The examples in this chapter use approaches to form-data submission that work well for almost all form systems that you'd run into, namely, systems where the form data is meant to be keyed into HTML forms that do not change. Some form systems can't be treated with that approach because they contain JavaScript code that can do just about anything, such as manipulate the form data in arbitrary ways before sending it to the server. The best one can do in such cases is write Perl code that replicates what the JavaScript code does, as needed.

Some form systems are problematic not because of JavaScript, but because the forms into which users are meant to key data are not always the same each time they're loaded. In most cases, the extent of change is merely a hidden form variable containing a session ID. These you can code around by using LWP to download the form, extracting the session ID or other hidden fields, and submitting those along with your other values.

In a few remaining cases where the form in question is predictable enough for a program to manipulate it, but unpredictable enough that your program needs to carefully scrutinize its contents each time before choosing what form data to submit, you may be able put to good use either of the two CPAN modules that provide an abstracted interface to forms and the fields in them, HTML::Form and HTTP::Request::Form.
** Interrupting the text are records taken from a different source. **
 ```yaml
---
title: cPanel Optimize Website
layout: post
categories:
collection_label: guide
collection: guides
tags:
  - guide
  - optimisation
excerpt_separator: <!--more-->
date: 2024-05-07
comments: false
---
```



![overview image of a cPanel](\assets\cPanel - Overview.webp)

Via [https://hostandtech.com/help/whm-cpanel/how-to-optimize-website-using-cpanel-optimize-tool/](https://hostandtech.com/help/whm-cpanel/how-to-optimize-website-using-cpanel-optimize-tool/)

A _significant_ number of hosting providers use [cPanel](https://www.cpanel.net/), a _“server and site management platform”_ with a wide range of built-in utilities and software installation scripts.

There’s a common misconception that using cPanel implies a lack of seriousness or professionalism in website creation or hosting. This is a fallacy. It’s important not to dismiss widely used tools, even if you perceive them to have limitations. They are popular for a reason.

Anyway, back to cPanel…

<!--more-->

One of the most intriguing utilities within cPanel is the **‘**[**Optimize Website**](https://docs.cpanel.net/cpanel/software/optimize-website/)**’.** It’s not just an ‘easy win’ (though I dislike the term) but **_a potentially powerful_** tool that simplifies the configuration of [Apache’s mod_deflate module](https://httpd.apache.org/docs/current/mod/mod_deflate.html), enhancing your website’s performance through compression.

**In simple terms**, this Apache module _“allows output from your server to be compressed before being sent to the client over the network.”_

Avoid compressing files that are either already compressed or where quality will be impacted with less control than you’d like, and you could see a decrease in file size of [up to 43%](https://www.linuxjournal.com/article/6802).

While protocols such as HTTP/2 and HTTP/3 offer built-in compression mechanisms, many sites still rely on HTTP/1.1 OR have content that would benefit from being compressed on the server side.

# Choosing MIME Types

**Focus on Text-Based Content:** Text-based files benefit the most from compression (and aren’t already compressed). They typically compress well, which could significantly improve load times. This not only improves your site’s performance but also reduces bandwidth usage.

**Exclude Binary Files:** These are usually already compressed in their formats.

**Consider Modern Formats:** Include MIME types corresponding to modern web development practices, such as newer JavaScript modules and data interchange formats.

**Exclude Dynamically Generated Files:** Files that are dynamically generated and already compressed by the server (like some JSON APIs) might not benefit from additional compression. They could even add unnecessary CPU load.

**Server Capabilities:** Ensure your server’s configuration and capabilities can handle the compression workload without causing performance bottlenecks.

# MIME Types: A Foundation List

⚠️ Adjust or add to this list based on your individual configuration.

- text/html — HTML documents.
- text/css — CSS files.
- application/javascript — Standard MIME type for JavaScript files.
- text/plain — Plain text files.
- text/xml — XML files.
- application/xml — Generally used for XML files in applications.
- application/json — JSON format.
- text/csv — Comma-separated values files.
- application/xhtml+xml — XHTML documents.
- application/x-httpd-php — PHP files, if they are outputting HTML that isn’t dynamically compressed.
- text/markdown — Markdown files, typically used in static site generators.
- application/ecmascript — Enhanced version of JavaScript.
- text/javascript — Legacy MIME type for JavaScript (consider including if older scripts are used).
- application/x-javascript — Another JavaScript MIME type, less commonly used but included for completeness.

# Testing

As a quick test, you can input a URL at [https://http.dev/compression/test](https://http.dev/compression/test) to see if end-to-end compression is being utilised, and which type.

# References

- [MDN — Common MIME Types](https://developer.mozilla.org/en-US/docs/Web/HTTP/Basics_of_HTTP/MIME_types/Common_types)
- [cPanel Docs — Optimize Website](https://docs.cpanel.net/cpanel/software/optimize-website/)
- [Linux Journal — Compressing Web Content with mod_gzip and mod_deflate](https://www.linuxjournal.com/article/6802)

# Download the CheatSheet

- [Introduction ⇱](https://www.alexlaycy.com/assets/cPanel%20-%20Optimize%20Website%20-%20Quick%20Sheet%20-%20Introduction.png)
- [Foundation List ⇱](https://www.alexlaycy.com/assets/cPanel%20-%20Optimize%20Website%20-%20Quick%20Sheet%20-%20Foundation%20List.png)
HTML::Form is an LWP class for objects representing HTML forms. That is, it parses HTML source that you give it and builds an object for the form, each form containing an object for each input element in the form. HTML::Request::Form is quite similar, except it takes as input an HTML::TreeBuilder tree, not HTML source text. In practice, however, those modules are needed in very few cases, and the simpler strategies in this chapter will be enough for submitting just about any form on the Web and processing the result.